◆ **PROBLEM DESCRIPTION**: Go to the line holding "Україні все чудово." in the entries below and write out exactly every line down to and including the line holding "(iv) deductions in".

[Stored dataset items]
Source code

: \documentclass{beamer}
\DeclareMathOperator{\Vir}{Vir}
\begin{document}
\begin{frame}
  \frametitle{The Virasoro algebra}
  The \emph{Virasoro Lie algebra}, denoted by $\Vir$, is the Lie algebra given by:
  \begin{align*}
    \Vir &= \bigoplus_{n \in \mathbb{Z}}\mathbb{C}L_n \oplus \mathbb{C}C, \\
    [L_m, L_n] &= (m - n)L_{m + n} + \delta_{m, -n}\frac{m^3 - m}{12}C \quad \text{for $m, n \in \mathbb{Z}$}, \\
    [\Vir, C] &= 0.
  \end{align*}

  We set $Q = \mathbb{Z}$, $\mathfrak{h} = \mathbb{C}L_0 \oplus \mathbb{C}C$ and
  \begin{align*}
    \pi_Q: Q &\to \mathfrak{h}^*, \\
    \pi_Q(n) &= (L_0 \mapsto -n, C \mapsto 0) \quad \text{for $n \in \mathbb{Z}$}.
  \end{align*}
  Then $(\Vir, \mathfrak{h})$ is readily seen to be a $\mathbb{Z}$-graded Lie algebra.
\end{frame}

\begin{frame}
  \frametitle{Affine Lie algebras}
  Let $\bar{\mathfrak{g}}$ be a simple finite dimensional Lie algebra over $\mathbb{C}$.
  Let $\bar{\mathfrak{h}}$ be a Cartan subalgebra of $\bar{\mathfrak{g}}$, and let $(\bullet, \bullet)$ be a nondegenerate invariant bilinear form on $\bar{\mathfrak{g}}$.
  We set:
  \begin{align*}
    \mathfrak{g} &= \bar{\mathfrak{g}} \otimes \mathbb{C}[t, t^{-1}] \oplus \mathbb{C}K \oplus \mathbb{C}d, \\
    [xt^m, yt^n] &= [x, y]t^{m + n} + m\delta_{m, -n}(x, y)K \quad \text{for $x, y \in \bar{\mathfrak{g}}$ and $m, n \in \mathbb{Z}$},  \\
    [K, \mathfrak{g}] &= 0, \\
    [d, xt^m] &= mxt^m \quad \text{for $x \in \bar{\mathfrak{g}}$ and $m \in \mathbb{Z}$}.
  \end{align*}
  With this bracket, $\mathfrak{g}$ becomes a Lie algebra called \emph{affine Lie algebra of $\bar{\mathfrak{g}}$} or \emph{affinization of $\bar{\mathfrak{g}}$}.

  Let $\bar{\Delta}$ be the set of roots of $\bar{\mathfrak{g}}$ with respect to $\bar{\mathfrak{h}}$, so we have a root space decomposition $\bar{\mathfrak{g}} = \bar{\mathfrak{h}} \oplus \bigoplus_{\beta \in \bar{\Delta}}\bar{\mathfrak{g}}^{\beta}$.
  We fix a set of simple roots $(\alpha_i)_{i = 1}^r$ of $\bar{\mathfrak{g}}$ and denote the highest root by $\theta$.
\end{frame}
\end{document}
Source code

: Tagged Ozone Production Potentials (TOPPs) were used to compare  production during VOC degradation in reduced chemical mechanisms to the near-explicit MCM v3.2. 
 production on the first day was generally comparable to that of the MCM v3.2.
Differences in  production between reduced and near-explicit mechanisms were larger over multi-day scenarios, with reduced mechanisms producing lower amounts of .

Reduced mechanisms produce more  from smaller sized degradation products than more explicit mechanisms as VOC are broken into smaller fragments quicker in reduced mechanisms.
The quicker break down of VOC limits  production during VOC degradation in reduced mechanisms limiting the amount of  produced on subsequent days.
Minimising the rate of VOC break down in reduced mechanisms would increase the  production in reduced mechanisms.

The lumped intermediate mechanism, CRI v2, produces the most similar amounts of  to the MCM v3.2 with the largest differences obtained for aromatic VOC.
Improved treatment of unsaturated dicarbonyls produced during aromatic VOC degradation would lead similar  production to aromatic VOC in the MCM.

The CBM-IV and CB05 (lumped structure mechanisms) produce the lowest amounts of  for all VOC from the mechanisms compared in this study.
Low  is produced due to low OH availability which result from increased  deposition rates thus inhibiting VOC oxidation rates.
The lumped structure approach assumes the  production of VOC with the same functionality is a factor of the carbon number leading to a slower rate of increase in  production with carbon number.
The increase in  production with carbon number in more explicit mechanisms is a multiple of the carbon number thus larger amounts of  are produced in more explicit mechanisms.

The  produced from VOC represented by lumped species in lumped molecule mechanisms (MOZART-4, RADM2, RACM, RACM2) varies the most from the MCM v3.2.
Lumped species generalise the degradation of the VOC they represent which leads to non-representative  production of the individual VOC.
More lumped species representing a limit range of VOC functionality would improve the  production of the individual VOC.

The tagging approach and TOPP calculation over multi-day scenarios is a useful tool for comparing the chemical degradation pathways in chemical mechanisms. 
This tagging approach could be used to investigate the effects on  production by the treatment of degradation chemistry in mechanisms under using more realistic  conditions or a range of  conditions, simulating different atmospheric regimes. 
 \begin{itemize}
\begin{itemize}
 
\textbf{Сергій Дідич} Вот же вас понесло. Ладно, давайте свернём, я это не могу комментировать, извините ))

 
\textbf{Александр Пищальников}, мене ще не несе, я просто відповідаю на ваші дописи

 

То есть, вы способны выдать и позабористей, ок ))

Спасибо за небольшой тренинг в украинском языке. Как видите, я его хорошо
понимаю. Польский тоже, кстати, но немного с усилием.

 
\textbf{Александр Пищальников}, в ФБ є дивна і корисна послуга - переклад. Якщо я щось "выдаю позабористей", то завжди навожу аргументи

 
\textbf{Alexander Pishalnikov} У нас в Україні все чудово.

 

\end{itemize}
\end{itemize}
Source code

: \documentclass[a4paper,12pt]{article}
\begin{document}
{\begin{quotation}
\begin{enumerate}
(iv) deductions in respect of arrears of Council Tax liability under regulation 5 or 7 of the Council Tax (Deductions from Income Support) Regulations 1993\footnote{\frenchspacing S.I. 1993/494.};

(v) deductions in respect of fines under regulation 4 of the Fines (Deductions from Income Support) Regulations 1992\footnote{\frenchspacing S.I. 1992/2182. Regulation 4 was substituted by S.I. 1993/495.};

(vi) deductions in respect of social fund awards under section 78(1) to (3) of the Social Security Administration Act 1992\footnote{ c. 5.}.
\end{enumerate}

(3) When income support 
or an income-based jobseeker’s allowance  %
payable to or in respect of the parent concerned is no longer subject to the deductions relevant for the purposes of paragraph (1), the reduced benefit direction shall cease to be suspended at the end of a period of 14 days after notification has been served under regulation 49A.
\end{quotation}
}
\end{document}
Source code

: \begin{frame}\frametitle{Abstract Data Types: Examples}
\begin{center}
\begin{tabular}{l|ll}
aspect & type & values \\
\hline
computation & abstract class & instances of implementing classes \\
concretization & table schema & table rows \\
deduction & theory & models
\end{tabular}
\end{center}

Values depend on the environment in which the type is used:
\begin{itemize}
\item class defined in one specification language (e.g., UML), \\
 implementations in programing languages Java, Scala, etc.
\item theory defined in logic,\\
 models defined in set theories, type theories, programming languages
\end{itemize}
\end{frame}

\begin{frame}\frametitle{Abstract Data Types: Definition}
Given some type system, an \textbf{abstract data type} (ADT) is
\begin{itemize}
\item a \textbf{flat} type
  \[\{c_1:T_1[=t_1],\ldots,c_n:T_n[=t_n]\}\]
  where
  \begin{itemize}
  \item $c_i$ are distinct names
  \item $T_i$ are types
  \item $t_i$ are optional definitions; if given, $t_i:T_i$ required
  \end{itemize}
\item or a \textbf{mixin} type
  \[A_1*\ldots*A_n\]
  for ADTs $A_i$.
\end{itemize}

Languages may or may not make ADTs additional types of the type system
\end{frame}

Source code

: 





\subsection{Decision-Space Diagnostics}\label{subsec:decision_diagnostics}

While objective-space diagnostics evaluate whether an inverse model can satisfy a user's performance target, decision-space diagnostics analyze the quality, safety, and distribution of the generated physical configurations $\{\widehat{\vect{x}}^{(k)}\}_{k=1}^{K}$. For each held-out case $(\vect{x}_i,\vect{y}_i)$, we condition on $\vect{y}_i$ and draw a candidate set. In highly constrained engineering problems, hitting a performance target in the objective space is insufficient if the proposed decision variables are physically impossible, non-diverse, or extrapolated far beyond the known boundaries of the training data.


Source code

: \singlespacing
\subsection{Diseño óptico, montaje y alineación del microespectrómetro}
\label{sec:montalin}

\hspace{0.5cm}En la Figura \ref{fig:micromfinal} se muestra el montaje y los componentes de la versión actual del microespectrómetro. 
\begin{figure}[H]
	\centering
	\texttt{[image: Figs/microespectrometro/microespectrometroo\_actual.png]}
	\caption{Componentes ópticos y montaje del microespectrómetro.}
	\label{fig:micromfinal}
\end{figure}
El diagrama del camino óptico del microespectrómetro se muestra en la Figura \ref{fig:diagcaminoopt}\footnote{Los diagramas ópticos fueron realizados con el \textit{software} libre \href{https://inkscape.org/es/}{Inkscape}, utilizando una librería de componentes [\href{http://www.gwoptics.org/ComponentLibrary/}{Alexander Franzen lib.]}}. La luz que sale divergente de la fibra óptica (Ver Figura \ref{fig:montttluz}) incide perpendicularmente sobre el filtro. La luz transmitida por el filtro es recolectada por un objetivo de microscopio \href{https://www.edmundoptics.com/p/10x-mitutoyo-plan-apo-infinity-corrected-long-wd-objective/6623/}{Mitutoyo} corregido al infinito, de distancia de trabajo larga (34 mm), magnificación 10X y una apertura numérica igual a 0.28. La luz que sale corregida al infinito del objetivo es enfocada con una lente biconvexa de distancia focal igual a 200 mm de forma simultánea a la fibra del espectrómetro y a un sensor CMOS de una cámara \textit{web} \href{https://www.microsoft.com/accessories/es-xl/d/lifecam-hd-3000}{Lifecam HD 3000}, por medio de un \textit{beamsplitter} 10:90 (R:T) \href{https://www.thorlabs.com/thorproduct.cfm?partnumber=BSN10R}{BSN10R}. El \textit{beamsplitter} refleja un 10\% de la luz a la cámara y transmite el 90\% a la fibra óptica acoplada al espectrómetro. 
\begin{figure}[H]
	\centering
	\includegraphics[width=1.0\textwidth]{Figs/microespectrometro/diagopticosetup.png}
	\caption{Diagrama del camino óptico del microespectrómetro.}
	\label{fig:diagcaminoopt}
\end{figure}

◆ **EXERCISE OUTPUT**:
\textbf{Alexander Pishalnikov} У нас в Україні все чудово.

 

\end{itemize}
\end{itemize}
Source code

: \documentclass[a4paper,12pt]{article}
\begin{document}
{\begin{quotation}
\begin{enumerate}
(iv) deductions in respect of arrears of Council Tax liability under regulation 5 or 7 of the Council Tax (Deductions from Income Support) Regulations 1993\footnote{\frenchspacing S.I. 1993/494.};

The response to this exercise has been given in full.